WHAT IS REQUIRED =
Return the data that follows exactly. Include every line.

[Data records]
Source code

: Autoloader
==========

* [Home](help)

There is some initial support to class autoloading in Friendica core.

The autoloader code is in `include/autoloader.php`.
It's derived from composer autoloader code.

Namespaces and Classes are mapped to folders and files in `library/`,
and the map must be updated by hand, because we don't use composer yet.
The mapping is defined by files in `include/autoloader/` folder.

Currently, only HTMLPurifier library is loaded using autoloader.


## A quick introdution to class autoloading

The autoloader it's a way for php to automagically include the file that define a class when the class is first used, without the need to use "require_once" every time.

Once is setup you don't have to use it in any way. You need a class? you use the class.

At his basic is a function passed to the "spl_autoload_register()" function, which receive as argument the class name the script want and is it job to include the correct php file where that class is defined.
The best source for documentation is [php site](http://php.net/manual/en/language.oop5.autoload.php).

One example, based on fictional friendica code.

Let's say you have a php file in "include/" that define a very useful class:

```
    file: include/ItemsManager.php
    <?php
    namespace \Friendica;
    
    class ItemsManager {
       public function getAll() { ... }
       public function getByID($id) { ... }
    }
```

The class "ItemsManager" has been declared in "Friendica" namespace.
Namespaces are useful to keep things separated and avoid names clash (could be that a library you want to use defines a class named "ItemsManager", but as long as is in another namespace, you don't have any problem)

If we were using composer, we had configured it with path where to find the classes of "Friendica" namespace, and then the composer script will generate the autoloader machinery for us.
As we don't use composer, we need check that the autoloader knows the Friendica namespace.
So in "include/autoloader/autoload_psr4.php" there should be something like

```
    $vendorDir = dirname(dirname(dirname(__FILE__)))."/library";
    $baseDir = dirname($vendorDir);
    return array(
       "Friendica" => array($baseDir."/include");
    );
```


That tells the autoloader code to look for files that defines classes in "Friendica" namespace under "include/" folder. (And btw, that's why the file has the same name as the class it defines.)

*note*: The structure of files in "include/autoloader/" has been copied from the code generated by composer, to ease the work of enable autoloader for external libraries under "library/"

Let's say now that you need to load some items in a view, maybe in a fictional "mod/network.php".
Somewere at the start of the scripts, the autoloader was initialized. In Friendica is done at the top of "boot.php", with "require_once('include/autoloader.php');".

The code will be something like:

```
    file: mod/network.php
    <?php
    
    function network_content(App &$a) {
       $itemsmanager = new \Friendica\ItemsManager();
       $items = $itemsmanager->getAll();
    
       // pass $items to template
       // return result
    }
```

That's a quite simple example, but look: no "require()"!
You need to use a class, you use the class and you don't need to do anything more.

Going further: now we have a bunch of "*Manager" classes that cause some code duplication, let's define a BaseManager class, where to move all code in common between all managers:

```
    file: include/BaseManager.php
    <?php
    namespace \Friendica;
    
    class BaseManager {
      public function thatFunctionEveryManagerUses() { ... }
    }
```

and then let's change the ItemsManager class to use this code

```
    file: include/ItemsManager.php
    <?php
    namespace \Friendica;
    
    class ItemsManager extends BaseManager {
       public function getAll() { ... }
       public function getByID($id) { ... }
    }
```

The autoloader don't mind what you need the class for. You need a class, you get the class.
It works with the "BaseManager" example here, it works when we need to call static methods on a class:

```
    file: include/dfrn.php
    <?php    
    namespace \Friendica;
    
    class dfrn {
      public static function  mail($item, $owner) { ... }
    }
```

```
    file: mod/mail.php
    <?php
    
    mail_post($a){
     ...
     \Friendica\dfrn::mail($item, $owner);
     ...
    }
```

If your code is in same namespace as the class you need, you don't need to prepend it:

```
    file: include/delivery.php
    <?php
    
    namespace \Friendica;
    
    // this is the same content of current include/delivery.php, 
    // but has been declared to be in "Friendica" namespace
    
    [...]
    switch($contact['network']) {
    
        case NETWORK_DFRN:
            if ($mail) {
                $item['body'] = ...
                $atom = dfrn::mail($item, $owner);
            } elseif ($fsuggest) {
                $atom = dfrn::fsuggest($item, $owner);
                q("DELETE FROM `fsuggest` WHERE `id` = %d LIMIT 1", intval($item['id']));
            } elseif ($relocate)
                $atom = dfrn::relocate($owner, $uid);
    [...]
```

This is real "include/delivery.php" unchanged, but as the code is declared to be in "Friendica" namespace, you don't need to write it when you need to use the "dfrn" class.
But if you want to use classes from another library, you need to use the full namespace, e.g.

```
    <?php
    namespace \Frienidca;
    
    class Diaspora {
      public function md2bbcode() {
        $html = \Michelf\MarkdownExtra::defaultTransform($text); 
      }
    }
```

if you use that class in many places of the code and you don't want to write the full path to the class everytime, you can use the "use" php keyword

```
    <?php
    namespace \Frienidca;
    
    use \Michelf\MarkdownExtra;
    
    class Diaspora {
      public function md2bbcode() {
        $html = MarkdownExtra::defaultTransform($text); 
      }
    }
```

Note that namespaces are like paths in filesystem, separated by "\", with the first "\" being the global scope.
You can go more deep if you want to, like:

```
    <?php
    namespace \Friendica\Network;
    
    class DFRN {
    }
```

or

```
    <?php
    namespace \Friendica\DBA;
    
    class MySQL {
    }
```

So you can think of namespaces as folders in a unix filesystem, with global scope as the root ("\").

WRITTEN ANSWER =
Source code

: Autoloader
==========

* [Home](help)

There is some initial support to class autoloading in Friendica core.

The autoloader code is in `include/autoloader.php`.
It's derived from composer autoloader code.

Namespaces and Classes are mapped to folders and files in `library/`,
and the map must be updated by hand, because we don't use composer yet.
The mapping is defined by files in `include/autoloader/` folder.

Currently, only HTMLPurifier library is loaded using autoloader.


## A quick introdution to class autoloading

The autoloader it's a way for php to automagically include the file that define a class when the class is first used, without the need to use "require_once" every time.

Once is setup you don't have to use it in any way. You need a class? you use the class.

At his basic is a function passed to the "spl_autoload_register()" function, which receive as argument the class name the script want and is it job to include the correct php file where that class is defined.
The best source for documentation is [php site](http://php.net/manual/en/language.oop5.autoload.php).

One example, based on fictional friendica code.

Let's say you have a php file in "include/" that define a very useful class:

```
    file: include/ItemsManager.php
    <?php
    namespace \Friendica;
    
    class ItemsManager {
       public function getAll() { ... }
       public function getByID($id) { ... }
    }
```

The class "ItemsManager" has been declared in "Friendica" namespace.
Namespaces are useful to keep things separated and avoid names clash (could be that a library you want to use defines a class named "ItemsManager", but as long as is in another namespace, you don't have any problem)

If we were using composer, we had configured it with path where to find the classes of "Friendica" namespace, and then the composer script will generate the autoloader machinery for us.
As we don't use composer, we need check that the autoloader knows the Friendica namespace.
So in "include/autoloader/autoload_psr4.php" there should be something like

```
    $vendorDir = dirname(dirname(dirname(__FILE__)))."/library";
    $baseDir = dirname($vendorDir);
    return array(
       "Friendica" => array($baseDir."/include");
    );
```


That tells the autoloader code to look for files that defines classes in "Friendica" namespace under "include/" folder. (And btw, that's why the file has the same name as the class it defines.)

*note*: The structure of files in "include/autoloader/" has been copied from the code generated by composer, to ease the work of enable autoloader for external libraries under "library/"

Let's say now that you need to load some items in a view, maybe in a fictional "mod/network.php".
Somewere at the start of the scripts, the autoloader was initialized. In Friendica is done at the top of "boot.php", with "require_once('include/autoloader.php');".

The code will be something like:

```
    file: mod/network.php
    <?php
    
    function network_content(App &$a) {
       $itemsmanager = new \Friendica\ItemsManager();
       $items = $itemsmanager->getAll();
    
       // pass $items to template
       // return result
    }
```

That's a quite simple example, but look: no "require()"!
You need to use a class, you use the class and you don't need to do anything more.

Going further: now we have a bunch of "*Manager" classes that cause some code duplication, let's define a BaseManager class, where to move all code in common between all managers:

```
    file: include/BaseManager.php
    <?php
    namespace \Friendica;
    
    class BaseManager {
      public function thatFunctionEveryManagerUses() { ... }
    }
```

and then let's change the ItemsManager class to use this code

```
    file: include/ItemsManager.php
    <?php
    namespace \Friendica;
    
    class ItemsManager extends BaseManager {
       public function getAll() { ... }
       public function getByID($id) { ... }
    }
```

The autoloader don't mind what you need the class for. You need a class, you get the class.
It works with the "BaseManager" example here, it works when we need to call static methods on a class:

```
    file: include/dfrn.php
    <?php    
    namespace \Friendica;
    
    class dfrn {
      public static function  mail($item, $owner) { ... }
    }
```

```
    file: mod/mail.php
    <?php
    
    mail_post($a){
     ...
     \Friendica\dfrn::mail($item, $owner);
     ...
    }
```

If your code is in same namespace as the class you need, you don't need to prepend it:

```
    file: include/delivery.php
    <?php
    
    namespace \Friendica;
    
    // this is the same content of current include/delivery.php, 
    // but has been declared to be in "Friendica" namespace
    
    [...]
    switch($contact['network']) {
    
        case NETWORK_DFRN:
            if ($mail) {
                $item['body'] = ...
                $atom = dfrn::mail($item, $owner);
            } elseif ($fsuggest) {
                $atom = dfrn::fsuggest($item, $owner);
                q("DELETE FROM `fsuggest` WHERE `id` = %d LIMIT 1", intval($item['id']));
            } elseif ($relocate)
                $atom = dfrn::relocate($owner, $uid);
    [...]
```

This is real "include/delivery.php" unchanged, but as the code is declared to be in "Friendica" namespace, you don't need to write it when you need to use the "dfrn" class.
But if you want to use classes from another library, you need to use the full namespace, e.g.

```
    <?php
    namespace \Frienidca;
    
    class Diaspora {
      public function md2bbcode() {
        $html = \Michelf\MarkdownExtra::defaultTransform($text); 
      }
    }
```

if you use that class in many places of the code and you don't want to write the full path to the class everytime, you can use the "use" php keyword

```
    <?php
    namespace \Frienidca;
    
    use \Michelf\MarkdownExtra;
    
    class Diaspora {
      public function md2bbcode() {
        $html = MarkdownExtra::defaultTransform($text); 
      }
    }
```

Note that namespaces are like paths in filesystem, separated by "\", with the first "\" being the global scope.
You can go more deep if you want to, like:

```
    <?php
    namespace \Friendica\Network;
    
    class DFRN {
    }
```

or

```
    <?php
    namespace \Friendica\DBA;
    
    class MySQL {
    }
```

So you can think of namespaces as folders in a unix filesystem, with global scope as the root ("\").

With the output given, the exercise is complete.